Only one stretch of the data below is needed. Output the lines from the one with "To have accurate" up to and including the one with "There are two", exactly as they stand.

▶ [Entries supplied]
Segment Open
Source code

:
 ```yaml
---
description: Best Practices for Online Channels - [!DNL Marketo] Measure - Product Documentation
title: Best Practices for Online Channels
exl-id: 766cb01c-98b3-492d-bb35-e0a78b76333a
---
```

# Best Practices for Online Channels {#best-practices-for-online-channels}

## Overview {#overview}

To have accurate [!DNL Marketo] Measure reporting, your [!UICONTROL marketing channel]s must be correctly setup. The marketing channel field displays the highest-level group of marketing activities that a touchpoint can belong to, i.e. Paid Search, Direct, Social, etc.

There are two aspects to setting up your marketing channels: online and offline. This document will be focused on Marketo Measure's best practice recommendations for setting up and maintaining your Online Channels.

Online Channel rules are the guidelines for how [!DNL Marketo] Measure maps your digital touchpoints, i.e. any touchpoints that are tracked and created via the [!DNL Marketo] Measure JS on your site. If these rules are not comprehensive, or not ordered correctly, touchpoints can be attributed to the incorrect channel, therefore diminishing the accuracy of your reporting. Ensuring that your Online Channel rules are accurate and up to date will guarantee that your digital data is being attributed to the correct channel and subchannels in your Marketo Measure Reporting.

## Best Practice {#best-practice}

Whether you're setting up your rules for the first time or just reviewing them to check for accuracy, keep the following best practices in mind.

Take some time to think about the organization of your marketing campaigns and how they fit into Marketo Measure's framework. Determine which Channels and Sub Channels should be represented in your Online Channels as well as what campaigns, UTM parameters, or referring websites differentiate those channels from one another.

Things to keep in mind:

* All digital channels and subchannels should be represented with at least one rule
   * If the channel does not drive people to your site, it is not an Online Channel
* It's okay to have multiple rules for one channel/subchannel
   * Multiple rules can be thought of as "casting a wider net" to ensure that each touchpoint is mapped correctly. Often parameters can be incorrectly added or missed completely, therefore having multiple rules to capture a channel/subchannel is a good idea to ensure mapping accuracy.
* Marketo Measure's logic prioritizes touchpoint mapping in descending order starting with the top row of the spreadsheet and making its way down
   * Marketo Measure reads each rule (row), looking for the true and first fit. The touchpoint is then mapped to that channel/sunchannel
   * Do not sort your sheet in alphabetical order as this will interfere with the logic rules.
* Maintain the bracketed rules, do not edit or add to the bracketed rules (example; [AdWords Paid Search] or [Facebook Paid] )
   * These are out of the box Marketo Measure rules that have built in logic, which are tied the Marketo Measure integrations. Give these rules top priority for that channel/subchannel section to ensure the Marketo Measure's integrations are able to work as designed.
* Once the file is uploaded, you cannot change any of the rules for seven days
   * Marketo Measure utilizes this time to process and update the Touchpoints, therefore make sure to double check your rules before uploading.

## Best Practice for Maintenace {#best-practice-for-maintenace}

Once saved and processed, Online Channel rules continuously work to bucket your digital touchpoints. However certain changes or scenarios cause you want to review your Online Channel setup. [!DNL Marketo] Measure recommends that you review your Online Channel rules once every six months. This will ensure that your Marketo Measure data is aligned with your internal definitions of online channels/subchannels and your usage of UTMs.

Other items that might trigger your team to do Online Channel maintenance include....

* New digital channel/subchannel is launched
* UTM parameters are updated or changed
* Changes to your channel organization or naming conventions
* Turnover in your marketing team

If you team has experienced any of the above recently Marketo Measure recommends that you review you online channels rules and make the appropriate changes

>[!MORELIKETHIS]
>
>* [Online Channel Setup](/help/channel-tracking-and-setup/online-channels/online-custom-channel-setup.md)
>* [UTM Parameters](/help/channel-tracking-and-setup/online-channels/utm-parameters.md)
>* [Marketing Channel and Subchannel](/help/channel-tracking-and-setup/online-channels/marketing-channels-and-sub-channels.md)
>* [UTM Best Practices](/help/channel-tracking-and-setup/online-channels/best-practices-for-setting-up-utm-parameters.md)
Segment Closed
▶ [Answer to the problem]
To have accurate [!DNL Marketo] Measure reporting, your [!UICONTROL marketing channel]s must be correctly setup. The marketing channel field displays the highest-level group of marketing activities that a touchpoint can belong to, i.e. Paid Search, Direct, Social, etc.

There are two aspects to setting up your marketing channels: online and offline. This document will be focused on Marketo Measure's best practice recommendations for setting up and maintaining your Online Channels.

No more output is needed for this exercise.